Requirement
After locating the line that contains "- Support of **multiple recipients**." in the data below, set down exactly that line and each one after it through the line that contains "# Main source code", and nothing more.
--
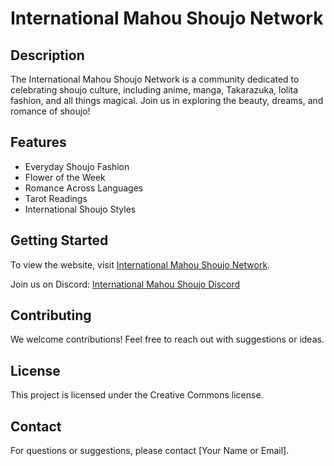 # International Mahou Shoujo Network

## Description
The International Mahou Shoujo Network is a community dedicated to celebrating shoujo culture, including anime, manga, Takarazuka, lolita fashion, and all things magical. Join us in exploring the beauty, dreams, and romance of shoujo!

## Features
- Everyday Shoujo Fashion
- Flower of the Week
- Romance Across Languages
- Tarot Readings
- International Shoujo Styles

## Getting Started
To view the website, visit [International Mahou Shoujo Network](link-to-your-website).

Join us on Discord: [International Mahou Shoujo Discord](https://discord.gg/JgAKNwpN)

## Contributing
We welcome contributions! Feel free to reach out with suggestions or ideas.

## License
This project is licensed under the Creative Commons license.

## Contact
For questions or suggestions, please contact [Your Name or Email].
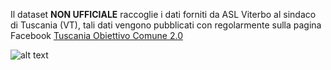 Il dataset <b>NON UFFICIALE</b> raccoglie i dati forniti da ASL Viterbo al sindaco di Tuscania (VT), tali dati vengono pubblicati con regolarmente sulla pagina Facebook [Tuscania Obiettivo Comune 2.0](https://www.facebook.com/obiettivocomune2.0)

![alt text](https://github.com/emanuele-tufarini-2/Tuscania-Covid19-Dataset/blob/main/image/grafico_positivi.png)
--
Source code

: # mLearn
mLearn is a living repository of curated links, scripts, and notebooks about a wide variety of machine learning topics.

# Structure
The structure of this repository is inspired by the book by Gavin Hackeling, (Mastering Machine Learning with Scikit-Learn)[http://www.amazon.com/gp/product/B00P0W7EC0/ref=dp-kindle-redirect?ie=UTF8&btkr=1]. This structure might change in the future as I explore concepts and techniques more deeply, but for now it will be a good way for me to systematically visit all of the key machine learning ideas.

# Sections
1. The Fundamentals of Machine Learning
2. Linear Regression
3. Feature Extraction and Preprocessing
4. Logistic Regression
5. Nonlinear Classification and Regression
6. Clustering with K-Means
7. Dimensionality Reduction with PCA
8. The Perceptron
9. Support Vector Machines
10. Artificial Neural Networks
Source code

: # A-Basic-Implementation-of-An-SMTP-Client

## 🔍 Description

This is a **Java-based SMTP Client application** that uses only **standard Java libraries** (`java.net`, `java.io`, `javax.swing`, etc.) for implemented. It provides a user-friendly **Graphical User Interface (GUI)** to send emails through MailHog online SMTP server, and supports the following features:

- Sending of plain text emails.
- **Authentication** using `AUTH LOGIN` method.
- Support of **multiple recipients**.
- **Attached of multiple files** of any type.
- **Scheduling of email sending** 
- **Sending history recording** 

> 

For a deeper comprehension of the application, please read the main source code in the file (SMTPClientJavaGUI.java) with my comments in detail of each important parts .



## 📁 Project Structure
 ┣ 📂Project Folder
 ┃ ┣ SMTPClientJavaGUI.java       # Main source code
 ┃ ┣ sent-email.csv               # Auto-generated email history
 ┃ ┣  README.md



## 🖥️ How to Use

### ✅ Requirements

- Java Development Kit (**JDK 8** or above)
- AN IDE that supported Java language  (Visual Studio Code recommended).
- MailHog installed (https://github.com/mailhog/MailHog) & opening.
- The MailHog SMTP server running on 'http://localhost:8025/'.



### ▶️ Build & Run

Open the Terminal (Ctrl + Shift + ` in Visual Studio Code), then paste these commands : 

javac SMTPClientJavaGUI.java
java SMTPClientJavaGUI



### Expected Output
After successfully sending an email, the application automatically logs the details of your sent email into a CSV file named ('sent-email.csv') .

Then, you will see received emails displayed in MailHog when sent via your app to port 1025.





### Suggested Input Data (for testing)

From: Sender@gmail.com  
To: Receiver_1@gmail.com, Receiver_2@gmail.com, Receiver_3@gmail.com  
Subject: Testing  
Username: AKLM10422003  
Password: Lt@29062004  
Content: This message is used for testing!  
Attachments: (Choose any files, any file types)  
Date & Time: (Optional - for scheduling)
--
Expected answer
- Support of **multiple recipients**.
- **Attached of multiple files** of any type.
- **Scheduling of email sending** 
- **Sending history recording** 

> 

For a deeper comprehension of the application, please read the main source code in the file (SMTPClientJavaGUI.java) with my comments in detail of each important parts .



## 📁 Project Structure
 ┣ 📂Project Folder
 ┃ ┣ SMTPClientJavaGUI.java       # Main source code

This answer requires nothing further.